Mortgage lender loanDepot is among the latest to declare an intention to go public, as it has filed an initial registration statement with the Securities and Exchange Commission (SEC). And given the recent IPO success of lenders Rocket Companies (NYSE: RKT) and Upstart (NASDAQ: UPST), it isn't much of a surprise. With that in mind, here's a quick overview of what loanDepot does and what we know about the IPO so far.

What does loanDepot do?

loanDepot is one of the largest direct-to-consumer mortgage lenders in the United States. It offers home purchase and refinancing loans, and its mello smartloan platform aims to make the mortgage process far easier and more efficient than it is with traditional lenders. The company offers a full range of mortgage products, including FHA, VA, jumbo, and conforming mortgages.

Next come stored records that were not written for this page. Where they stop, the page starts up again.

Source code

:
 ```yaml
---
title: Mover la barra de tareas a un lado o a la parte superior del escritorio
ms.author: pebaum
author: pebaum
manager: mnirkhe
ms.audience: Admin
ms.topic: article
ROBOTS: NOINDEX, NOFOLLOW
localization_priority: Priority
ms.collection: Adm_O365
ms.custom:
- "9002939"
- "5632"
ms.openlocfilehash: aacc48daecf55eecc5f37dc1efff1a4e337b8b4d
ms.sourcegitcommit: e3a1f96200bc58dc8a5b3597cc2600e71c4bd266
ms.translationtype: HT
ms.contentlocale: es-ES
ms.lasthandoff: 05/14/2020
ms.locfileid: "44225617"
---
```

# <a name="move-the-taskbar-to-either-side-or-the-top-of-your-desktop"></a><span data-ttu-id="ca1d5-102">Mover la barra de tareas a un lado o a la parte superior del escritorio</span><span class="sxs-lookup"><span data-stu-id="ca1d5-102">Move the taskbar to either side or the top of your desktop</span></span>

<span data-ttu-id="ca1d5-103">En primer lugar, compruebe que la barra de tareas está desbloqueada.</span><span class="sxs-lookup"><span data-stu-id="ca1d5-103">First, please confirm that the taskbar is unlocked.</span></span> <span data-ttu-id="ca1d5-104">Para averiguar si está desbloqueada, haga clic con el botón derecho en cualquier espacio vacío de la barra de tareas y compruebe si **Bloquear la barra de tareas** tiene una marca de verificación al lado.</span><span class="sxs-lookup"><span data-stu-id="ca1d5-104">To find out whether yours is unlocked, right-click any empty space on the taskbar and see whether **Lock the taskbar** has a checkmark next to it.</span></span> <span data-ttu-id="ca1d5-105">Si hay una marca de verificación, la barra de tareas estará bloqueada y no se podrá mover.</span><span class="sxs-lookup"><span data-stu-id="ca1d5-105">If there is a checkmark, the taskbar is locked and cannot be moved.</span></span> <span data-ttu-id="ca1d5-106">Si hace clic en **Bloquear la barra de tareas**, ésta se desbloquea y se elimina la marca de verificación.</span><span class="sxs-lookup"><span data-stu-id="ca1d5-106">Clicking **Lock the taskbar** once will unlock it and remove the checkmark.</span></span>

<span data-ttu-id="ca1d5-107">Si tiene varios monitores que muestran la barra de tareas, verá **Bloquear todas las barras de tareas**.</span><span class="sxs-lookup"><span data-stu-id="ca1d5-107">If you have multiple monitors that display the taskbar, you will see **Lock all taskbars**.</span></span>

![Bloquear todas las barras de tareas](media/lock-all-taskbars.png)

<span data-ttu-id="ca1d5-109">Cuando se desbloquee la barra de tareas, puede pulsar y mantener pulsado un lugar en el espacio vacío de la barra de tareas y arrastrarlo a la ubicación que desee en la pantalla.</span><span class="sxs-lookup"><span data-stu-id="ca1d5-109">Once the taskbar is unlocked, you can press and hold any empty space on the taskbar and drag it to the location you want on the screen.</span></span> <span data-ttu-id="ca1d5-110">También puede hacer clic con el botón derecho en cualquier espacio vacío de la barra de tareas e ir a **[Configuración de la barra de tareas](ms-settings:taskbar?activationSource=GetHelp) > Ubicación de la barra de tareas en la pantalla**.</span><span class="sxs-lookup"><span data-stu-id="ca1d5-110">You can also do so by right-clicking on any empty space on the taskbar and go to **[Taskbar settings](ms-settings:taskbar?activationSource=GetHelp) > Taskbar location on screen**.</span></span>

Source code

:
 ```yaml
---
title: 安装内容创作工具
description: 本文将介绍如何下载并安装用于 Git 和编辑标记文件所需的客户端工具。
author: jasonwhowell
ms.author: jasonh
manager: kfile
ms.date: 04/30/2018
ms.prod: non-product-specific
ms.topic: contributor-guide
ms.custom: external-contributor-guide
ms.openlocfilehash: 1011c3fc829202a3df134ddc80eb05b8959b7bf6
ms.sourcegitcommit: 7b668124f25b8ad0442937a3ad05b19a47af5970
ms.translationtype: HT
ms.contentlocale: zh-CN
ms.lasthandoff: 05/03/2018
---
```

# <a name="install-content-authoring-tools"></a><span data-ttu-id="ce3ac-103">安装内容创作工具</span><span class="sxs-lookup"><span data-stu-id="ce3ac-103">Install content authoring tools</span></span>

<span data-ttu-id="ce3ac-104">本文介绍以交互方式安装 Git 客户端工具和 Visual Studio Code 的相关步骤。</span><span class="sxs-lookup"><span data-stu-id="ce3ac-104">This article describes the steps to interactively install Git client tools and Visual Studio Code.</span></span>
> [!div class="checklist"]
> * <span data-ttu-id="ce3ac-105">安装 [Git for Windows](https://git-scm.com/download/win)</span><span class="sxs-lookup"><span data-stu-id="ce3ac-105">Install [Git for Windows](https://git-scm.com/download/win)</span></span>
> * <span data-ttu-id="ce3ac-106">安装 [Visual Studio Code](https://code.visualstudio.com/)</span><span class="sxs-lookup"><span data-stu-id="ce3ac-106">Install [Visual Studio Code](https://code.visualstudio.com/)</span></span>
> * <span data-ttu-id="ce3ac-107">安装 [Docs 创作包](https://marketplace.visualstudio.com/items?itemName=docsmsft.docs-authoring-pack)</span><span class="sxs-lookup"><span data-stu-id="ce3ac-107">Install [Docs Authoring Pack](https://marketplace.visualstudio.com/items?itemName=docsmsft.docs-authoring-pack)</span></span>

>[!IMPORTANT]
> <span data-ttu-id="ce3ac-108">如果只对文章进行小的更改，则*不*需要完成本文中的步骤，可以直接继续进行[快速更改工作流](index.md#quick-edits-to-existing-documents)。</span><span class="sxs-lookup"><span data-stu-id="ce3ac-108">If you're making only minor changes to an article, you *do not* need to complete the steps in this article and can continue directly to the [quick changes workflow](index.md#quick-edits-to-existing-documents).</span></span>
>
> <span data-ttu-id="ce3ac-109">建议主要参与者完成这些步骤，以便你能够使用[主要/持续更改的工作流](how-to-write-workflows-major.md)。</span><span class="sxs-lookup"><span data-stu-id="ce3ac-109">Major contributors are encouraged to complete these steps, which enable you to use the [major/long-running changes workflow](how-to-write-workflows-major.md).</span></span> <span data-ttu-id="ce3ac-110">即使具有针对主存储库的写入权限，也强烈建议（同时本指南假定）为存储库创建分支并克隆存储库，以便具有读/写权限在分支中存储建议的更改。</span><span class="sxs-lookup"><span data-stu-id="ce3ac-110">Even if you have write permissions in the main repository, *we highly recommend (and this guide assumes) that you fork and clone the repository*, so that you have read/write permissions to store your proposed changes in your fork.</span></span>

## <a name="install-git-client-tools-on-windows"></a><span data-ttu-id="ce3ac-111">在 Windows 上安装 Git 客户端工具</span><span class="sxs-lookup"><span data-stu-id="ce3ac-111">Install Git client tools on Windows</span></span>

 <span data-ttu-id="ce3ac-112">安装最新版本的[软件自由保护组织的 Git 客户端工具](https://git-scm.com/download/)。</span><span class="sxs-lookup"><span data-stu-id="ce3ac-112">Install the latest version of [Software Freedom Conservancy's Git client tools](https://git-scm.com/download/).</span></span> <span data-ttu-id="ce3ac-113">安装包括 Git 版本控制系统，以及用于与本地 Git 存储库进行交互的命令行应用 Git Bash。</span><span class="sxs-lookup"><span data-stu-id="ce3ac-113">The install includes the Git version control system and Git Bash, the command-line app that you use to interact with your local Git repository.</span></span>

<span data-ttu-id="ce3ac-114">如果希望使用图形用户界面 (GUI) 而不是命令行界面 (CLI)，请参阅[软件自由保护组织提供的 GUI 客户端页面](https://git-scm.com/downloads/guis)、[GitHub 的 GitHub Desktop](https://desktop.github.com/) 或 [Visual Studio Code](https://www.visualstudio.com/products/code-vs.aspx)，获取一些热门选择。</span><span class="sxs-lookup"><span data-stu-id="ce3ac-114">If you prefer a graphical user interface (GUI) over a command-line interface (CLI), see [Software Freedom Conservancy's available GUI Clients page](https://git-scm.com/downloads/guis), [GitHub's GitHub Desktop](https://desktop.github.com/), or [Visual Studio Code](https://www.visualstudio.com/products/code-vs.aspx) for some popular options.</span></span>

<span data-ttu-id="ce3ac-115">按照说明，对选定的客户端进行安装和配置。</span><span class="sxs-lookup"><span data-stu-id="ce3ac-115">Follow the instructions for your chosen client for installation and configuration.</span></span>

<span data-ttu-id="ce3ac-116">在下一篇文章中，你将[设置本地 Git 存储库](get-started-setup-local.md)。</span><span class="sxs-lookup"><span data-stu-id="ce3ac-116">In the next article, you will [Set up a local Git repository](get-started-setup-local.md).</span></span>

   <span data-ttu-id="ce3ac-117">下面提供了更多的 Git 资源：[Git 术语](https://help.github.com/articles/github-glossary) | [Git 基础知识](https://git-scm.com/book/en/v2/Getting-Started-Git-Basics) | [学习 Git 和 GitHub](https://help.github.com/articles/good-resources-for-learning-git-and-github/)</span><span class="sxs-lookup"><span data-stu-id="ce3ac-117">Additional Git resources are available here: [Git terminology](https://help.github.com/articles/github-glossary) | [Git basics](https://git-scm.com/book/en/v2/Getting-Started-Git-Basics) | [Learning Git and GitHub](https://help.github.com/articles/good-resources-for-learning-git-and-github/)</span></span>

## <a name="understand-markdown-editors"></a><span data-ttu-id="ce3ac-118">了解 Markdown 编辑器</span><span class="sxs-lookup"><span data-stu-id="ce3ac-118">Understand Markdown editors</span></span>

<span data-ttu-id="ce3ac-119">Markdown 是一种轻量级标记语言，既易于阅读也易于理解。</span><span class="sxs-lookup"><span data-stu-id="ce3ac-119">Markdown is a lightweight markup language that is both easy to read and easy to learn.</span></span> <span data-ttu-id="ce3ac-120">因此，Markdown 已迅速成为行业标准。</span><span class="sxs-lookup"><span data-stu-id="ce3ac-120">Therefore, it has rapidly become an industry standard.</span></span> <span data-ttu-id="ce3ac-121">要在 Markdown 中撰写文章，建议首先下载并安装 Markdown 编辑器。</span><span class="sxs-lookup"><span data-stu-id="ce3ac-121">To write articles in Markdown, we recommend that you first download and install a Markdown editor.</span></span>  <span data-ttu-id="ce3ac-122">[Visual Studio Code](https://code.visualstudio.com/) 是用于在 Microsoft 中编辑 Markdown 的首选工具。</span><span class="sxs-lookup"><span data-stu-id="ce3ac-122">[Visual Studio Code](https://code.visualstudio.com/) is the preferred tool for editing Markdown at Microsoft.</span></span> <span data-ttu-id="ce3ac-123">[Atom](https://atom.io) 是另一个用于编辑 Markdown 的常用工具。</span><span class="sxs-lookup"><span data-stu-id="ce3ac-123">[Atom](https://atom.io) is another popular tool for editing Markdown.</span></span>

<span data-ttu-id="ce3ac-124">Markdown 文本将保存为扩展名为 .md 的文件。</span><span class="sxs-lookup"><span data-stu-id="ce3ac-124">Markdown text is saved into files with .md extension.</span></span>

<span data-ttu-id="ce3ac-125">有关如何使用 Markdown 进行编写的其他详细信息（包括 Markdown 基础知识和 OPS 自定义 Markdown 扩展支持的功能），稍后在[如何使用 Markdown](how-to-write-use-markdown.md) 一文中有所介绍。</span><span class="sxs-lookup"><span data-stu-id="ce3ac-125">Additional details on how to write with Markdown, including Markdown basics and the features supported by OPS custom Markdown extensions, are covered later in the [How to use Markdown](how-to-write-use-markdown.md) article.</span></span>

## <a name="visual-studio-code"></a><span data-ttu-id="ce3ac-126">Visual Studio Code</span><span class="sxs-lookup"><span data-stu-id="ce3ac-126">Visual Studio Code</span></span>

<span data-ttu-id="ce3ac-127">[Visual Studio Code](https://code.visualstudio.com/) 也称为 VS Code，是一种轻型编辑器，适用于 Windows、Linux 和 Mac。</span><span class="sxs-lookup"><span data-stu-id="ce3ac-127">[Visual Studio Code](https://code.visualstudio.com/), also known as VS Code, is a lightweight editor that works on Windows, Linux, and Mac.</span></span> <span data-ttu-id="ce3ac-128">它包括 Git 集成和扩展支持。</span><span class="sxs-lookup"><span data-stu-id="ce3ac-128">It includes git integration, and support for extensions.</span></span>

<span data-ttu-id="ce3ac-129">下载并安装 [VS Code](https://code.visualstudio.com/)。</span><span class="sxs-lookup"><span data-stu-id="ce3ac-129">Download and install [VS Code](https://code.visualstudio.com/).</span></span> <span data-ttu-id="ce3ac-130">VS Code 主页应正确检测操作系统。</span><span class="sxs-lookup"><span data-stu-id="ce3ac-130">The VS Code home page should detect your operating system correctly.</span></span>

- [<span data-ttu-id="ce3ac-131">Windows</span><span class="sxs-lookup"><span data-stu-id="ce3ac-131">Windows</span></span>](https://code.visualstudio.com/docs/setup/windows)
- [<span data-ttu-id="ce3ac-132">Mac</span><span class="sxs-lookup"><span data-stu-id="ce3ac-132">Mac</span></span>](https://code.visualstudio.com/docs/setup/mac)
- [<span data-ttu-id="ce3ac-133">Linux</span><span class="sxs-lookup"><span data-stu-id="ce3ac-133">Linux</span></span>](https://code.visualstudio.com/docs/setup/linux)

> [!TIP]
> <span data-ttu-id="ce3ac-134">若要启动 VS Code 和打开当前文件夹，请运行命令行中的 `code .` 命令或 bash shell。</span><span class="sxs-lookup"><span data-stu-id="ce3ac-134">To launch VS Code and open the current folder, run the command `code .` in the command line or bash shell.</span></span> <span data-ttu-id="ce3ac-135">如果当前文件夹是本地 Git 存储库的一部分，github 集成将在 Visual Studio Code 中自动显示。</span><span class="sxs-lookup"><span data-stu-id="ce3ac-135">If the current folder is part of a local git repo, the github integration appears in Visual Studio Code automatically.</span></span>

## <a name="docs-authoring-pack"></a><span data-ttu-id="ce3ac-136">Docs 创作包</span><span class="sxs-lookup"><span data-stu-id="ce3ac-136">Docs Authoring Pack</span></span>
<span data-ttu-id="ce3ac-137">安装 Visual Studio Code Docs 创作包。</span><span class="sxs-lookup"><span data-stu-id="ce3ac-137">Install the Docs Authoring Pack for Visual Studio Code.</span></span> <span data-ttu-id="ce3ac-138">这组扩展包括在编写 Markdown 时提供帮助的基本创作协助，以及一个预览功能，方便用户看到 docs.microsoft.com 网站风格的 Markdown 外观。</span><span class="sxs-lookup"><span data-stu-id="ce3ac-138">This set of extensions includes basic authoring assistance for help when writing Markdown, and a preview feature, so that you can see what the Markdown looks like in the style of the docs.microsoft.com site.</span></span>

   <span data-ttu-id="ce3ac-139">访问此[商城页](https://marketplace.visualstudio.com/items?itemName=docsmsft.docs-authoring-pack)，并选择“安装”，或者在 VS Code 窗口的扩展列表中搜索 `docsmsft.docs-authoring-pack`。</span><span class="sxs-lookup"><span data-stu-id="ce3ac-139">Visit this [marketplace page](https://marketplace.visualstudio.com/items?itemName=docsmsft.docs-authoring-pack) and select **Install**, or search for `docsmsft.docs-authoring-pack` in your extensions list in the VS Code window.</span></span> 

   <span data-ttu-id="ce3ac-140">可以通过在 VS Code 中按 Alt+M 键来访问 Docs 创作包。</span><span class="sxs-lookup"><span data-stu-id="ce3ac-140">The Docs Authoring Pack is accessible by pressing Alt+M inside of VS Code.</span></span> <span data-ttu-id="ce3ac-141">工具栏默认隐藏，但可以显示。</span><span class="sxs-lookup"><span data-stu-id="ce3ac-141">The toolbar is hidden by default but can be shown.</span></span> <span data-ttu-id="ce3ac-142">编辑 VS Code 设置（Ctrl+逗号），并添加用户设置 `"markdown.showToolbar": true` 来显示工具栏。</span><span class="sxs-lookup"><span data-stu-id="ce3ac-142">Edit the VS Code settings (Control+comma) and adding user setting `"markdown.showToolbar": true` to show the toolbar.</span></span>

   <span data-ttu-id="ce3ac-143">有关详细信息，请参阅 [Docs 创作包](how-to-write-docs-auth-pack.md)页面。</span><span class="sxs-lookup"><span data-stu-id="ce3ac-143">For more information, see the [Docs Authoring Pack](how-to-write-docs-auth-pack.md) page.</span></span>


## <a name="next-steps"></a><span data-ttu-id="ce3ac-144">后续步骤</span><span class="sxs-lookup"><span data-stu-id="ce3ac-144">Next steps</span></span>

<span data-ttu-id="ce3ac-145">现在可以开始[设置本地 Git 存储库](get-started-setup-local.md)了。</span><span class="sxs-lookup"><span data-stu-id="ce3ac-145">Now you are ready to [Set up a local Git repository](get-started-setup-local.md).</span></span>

Like most tech-focused lenders, loanDepot is set up to do most of its business online, although it does have a pretty extensive branch network. The company was founded 11 years ago by CEO Anthony Hsieh, a veteran of the lending industry who has founded several other successful companies in his career.

loanDepot's IPO: What we know so far

According to the company's registration statement, loanDepot has a 2.6% share of the U.S. mortgage origination market, up from 1.7% in 2015. In the 12-month period ending in September 2020, loanDepot originated more than $79 billion of loans, which was 116% more than it did in the year before. To be fair, the mortgage market was exceptionally strong in 2020 thanks to record-low interest rates, but this is still a very impressive growth rate. In addition, 72% of the company's loan volume comes from its retail (consumer-initiated) business, with the other 28% coming from partnerships with homebuilders, real estate agents, and other third parties.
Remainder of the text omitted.